Gaining on off grid slowly

Discussion in 'Off Grid Living' started by farmboyJD, Aug 30, 2011.

  1. farmboyJD

    farmboyJD Monkey++

    This summer I've been working on an area in a barn to place an inverter and batteries. I have a large metal barn 175 ft from my home, with a row of cedar trees next to the barn. So far, inside the barn I poured a concrete pad 7ft x 12ft. I've enclosed an area of the pad 7 x 8. I'm going to place 2 small generators, stacked, on the other part of the pad, which is still in the barn. This week I rented a trencher and trenched from the barn, through the cedar trees, across the driveway and to the side of my house. In the trench, I placed two 2in PVC conduits.

    As I laid the first conduit, I ran heavy poly baler twine as I glued each joint. Then pulled 5 wires of #3 copper. I already had the copper wire from a building I salvaged several years ago. I'm going to parallel 2each of the #3's. That way I know I'll have the capacity for about anything I want to do. One #3 would have been sufficient for 240v at 80 amps, but I had the wire. I'm going to run Cat5 wire through the other conduit for computer, security cams, telephone. I separated the conduits with about 1 ft of dirt. I also placed in the trench a 3/4 inch poly line for propane, and connected to my propane supply line. Now I'll have propane the the gens also.

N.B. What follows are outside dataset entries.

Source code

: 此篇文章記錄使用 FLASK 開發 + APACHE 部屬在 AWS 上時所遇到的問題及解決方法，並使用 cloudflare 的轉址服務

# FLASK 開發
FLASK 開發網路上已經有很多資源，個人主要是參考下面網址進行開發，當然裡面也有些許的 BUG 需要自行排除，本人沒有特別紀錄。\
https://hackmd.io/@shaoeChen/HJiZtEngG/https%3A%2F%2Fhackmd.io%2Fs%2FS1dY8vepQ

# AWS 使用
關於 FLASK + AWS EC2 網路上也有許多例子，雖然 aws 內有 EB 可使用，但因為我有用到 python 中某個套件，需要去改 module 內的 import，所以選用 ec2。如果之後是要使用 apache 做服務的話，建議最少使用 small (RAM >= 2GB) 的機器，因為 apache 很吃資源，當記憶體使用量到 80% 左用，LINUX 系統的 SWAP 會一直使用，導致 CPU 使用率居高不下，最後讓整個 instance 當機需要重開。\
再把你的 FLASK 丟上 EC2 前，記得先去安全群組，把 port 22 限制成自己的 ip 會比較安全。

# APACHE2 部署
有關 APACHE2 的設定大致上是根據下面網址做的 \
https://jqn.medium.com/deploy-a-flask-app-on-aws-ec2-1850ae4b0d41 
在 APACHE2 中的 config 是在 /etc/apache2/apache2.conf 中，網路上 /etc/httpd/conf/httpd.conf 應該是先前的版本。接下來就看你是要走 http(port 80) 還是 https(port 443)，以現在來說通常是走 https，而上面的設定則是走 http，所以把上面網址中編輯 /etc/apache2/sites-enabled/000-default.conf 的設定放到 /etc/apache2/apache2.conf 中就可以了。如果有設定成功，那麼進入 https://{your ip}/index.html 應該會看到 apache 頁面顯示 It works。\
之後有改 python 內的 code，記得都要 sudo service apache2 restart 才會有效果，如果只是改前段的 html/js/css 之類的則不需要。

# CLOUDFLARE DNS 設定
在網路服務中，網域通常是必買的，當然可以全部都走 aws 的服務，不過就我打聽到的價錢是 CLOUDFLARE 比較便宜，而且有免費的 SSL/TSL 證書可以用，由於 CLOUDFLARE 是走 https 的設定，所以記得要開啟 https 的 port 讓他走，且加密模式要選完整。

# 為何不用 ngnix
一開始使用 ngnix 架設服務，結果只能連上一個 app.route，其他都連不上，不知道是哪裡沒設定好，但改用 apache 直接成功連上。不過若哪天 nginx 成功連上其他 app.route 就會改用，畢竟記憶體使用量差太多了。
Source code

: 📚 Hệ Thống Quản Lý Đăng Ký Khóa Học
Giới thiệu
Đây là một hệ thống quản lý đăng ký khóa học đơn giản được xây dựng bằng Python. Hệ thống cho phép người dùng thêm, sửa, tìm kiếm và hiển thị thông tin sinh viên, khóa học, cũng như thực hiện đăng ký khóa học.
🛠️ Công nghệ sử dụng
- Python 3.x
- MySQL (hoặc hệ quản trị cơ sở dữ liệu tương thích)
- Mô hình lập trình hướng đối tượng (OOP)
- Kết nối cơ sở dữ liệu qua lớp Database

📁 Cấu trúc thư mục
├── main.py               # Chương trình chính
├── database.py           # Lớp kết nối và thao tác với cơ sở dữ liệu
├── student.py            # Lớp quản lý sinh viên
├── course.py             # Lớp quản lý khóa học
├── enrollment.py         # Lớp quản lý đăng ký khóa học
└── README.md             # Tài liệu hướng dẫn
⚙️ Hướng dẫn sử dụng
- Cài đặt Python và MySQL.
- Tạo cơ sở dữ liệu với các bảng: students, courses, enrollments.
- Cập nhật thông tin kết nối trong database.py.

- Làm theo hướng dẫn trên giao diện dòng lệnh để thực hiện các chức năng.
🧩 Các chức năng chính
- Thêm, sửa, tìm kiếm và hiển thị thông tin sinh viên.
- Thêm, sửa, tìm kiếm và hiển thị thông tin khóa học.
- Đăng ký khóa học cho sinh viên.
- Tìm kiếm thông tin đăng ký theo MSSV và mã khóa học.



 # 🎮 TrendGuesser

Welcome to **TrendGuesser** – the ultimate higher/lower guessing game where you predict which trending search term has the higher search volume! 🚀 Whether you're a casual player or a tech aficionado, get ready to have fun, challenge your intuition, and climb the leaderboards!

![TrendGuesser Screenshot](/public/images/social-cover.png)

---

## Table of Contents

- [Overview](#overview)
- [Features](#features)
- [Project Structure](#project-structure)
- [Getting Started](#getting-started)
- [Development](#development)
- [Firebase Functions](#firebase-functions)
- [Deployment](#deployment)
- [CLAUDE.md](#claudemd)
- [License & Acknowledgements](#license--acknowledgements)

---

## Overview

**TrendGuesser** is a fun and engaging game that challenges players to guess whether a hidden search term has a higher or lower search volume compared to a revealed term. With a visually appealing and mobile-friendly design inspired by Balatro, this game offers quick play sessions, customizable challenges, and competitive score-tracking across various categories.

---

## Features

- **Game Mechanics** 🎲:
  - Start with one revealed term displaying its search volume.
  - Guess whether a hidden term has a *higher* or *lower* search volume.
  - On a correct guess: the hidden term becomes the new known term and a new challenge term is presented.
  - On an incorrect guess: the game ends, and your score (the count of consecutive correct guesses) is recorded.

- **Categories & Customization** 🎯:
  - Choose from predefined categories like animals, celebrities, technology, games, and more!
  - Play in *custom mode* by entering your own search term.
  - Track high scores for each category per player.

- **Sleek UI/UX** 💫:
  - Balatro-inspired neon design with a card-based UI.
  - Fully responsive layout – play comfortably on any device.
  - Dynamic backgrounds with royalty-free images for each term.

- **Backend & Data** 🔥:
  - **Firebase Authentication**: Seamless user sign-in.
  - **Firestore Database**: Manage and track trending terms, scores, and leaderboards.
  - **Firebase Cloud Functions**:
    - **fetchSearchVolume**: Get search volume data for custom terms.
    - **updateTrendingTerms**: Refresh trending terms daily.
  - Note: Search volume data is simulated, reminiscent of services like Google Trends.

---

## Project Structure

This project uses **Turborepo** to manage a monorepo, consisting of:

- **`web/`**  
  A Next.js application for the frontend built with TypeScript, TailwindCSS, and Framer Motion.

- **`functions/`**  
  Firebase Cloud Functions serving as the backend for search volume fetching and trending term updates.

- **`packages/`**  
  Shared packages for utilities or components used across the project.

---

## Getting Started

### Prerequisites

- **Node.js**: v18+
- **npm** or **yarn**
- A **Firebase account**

    A lot more work to do, as I can. Next up, mounting inverter, disconnects, etc., and mounting gens. Wife doesn't have a clue of what I'm doing, or why. Totally oblivious.
    Nadja, Guit_fishN, STANGF150 and 2 others like this.
  2. BTPost

    BTPost Stumpy Old Fart,Deadman Walking, Snow Monkey Moderator

    Sounds like a very good plan, you have worked out for yourself. I think I would have two, or three, runs of the CAT5 in the second conduit, as it is much easier to put in all at once than to re-pull more later. You can never have enough Pairs in a conduit. Your distance is well within the 10BaseT Ethernet (4-4-2) Rule, and you may be able to push 100BaseT if your Switches on each end, can push it. That would give you plenty of bandwidth, for whatever you want to move between the two ends. I wonder what Gensets you are thinking of using, for you backup Power? What pressure are you planning to run on the Propane Distribution Line. The Pipe size isn't big enough for 11 in. Water Column for the Gensets at that distance. Should be sufficient if you run it a 3 PSI though. Pictures would be nice for those who are thinking along the same lines as you are, as your system progresses.
    Nadja and farmboyJD like this.
  3. TnAndy

    TnAndy Senior Member Founding Member

    You regard having to rely on a propane supply as off grid ? Seems like trading one devil for another to me, with the exception you can store the energy in advance......but once it's gone, you're out of electricity.
    beast likes this.
  4. beast

    beast backwoodsman

    i didnt think they allowed propane underground to be plastic?
  5. Nadja

    Nadja RIP 3-11-2013 Forum Leader

    When I was still working , building houses, I have seen many times a yellow roll of plactic based pipe just for propane. I have seen this many times over the last few years. But it MUST be coded for propane. Never use reg. pvc of any kind for propane or natural gas.
  6. beast

    beast backwoodsman

    i think every state, county and township have their own codes too
    so make sure what youre doing is legal in yours
  7. Tikka

    Tikka Monkey+++

    Here in NC, the few counties I have lived in required copper.
  8. Nadja

    Nadja RIP 3-11-2013 Forum Leader

    Tikka. Here in Apache cnty. Az. copper pipe is NOT allowed for fixed gas lines. Watched a man have to tear out all his copper gas lines. All states, counties and even cities are different and for different reasons. Be sure to check what is legal in your area before you buy or do anything on this one.
  9. thebastidge

    thebastidge Monkey+

    Honestly, if I were running any distance, I would go with fiber optic for networking. Cat5e/6 is fine for short distance (100 meters or less) Anything more than that and you start having problems. You can run GigE at that distance, which will increasingly be the standard. Cat6 cable will allow you to upgrade to 10Gig connections when that equipment becomes more widely available.

    It's a lot of work to trench and run conduit. Much easier to make sure it's right the first time. And having multipe cables in there the first time around is also a best practice.
    Nadja, farmboyJD and beast like this.
  10. Nadja

    Nadja RIP 3-11-2013 Forum Leader

    I don't think any of you know what farmerjd is actually doing. The conduit he is laying is mostly for power to the house. He will be installing a watson tracker, panels, and a wind generator very soon. The generators are for back up and also some equip. he needs to run that are far to large for the solar to handle. He will have a few questions, but all in all, his head is screwed on right. Make no mistake about it. He goes slow and very carefully.